-- Opening Marker --
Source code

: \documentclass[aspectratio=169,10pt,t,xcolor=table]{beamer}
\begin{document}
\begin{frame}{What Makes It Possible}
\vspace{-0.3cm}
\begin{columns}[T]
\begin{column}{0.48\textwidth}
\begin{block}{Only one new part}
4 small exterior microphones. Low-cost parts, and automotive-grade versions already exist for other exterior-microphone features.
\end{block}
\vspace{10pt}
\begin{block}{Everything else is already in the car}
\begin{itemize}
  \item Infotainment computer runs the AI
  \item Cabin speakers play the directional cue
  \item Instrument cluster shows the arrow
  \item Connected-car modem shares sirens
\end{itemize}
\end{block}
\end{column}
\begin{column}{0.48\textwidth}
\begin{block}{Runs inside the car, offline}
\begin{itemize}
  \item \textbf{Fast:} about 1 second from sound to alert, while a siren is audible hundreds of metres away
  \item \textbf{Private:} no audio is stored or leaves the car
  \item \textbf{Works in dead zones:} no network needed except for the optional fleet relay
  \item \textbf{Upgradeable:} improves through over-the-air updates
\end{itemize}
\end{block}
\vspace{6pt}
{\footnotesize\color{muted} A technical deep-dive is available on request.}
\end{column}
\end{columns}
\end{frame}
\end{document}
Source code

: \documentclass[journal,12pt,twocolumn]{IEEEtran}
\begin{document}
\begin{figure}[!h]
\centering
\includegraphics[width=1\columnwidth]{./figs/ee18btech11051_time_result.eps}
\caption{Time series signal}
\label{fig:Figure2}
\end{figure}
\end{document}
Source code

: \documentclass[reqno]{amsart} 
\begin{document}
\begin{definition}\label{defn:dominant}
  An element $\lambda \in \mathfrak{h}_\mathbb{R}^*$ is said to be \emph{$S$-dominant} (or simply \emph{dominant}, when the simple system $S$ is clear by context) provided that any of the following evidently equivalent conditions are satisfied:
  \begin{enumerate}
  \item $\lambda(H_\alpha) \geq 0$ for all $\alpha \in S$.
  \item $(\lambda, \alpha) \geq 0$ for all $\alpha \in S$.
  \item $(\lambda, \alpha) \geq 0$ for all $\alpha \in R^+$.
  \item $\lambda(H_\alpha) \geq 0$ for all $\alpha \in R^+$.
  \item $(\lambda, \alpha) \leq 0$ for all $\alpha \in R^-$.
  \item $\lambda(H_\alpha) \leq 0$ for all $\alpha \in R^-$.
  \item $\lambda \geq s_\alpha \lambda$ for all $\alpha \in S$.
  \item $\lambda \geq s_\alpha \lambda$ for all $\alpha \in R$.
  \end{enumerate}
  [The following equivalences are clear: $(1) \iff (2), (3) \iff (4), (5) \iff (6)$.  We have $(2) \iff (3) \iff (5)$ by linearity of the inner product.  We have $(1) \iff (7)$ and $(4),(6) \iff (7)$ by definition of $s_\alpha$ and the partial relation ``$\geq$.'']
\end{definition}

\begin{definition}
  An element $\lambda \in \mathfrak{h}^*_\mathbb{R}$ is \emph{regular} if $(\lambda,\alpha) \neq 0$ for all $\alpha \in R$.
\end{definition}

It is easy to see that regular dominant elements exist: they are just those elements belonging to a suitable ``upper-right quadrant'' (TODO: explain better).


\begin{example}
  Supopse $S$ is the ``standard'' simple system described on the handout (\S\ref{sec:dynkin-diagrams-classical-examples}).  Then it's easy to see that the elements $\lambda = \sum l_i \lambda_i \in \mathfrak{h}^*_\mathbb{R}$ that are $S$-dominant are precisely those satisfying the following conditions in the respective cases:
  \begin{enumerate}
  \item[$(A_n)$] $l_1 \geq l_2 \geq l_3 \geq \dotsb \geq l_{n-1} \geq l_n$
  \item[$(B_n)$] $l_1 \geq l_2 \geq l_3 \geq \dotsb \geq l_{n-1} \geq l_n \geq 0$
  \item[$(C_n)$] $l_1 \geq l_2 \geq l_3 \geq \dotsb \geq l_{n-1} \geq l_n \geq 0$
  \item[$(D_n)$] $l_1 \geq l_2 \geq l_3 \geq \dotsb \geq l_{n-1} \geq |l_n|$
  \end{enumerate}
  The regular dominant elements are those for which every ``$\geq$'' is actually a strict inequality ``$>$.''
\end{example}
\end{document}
-- Closing Marker --
▶ [YOUR GOAL] Reproduce all the data exactly. Include every line.

▶ [SOLUTION FOR THIS PROBLEM]
Source code

: \documentclass[aspectratio=169,10pt,t,xcolor=table]{beamer}
\begin{document}
\begin{frame}{What Makes It Possible}
\vspace{-0.3cm}
\begin{columns}[T]
\begin{column}{0.48\textwidth}
\begin{block}{Only one new part}
4 small exterior microphones. Low-cost parts, and automotive-grade versions already exist for other exterior-microphone features.
\end{block}
\vspace{10pt}
\begin{block}{Everything else is already in the car}
\begin{itemize}
  \item Infotainment computer runs the AI
  \item Cabin speakers play the directional cue
  \item Instrument cluster shows the arrow
  \item Connected-car modem shares sirens
\end{itemize}
\end{block}
\end{column}
\begin{column}{0.48\textwidth}
\begin{block}{Runs inside the car, offline}
\begin{itemize}
  \item \textbf{Fast:} about 1 second from sound to alert, while a siren is audible hundreds of metres away
  \item \textbf{Private:} no audio is stored or leaves the car
  \item \textbf{Works in dead zones:} no network needed except for the optional fleet relay
  \item \textbf{Upgradeable:} improves through over-the-air updates
\end{itemize}
\end{block}
\vspace{6pt}
{\footnotesize\color{muted} A technical deep-dive is available on request.}
\end{column}
\end{columns}
\end{frame}
\end{document}
Source code

: \documentclass[journal,12pt,twocolumn]{IEEEtran}
\begin{document}
\begin{figure}[!h]
\centering
\includegraphics[width=1\columnwidth]{./figs/ee18btech11051_time_result.eps}
\caption{Time series signal}
\label{fig:Figure2}
\end{figure}
\end{document}
Source code

: \documentclass[reqno]{amsart} 
\begin{document}
\begin{definition}\label{defn:dominant}
  An element $\lambda \in \mathfrak{h}_\mathbb{R}^*$ is said to be \emph{$S$-dominant} (or simply \emph{dominant}, when the simple system $S$ is clear by context) provided that any of the following evidently equivalent conditions are satisfied:
  \begin{enumerate}
  \item $\lambda(H_\alpha) \geq 0$ for all $\alpha \in S$.
  \item $(\lambda, \alpha) \geq 0$ for all $\alpha \in S$.
  \item $(\lambda, \alpha) \geq 0$ for all $\alpha \in R^+$.
  \item $\lambda(H_\alpha) \geq 0$ for all $\alpha \in R^+$.
  \item $(\lambda, \alpha) \leq 0$ for all $\alpha \in R^-$.
  \item $\lambda(H_\alpha) \leq 0$ for all $\alpha \in R^-$.
  \item $\lambda \geq s_\alpha \lambda$ for all $\alpha \in S$.
  \item $\lambda \geq s_\alpha \lambda$ for all $\alpha \in R$.
  \end{enumerate}
  [The following equivalences are clear: $(1) \iff (2), (3) \iff (4), (5) \iff (6)$.  We have $(2) \iff (3) \iff (5)$ by linearity of the inner product.  We have $(1) \iff (7)$ and $(4),(6) \iff (7)$ by definition of $s_\alpha$ and the partial relation ``$\geq$.'']
\end{definition}

\begin{definition}
  An element $\lambda \in \mathfrak{h}^*_\mathbb{R}$ is \emph{regular} if $(\lambda,\alpha) \neq 0$ for all $\alpha \in R$.
\end{definition}

It is easy to see that regular dominant elements exist: they are just those elements belonging to a suitable ``upper-right quadrant'' (TODO: explain better).


\begin{example}
  Supopse $S$ is the ``standard'' simple system described on the handout (\S\ref{sec:dynkin-diagrams-classical-examples}).  Then it's easy to see that the elements $\lambda = \sum l_i \lambda_i \in \mathfrak{h}^*_\mathbb{R}$ that are $S$-dominant are precisely those satisfying the following conditions in the respective cases:
  \begin{enumerate}
  \item[$(A_n)$] $l_1 \geq l_2 \geq l_3 \geq \dotsb \geq l_{n-1} \geq l_n$
  \item[$(B_n)$] $l_1 \geq l_2 \geq l_3 \geq \dotsb \geq l_{n-1} \geq l_n \geq 0$
  \item[$(C_n)$] $l_1 \geq l_2 \geq l_3 \geq \dotsb \geq l_{n-1} \geq l_n \geq 0$
  \item[$(D_n)$] $l_1 \geq l_2 \geq l_3 \geq \dotsb \geq l_{n-1} \geq |l_n|$
  \end{enumerate}
  The regular dominant elements are those for which every ``$\geq$'' is actually a strict inequality ``$>$.''
\end{example}
\end{document}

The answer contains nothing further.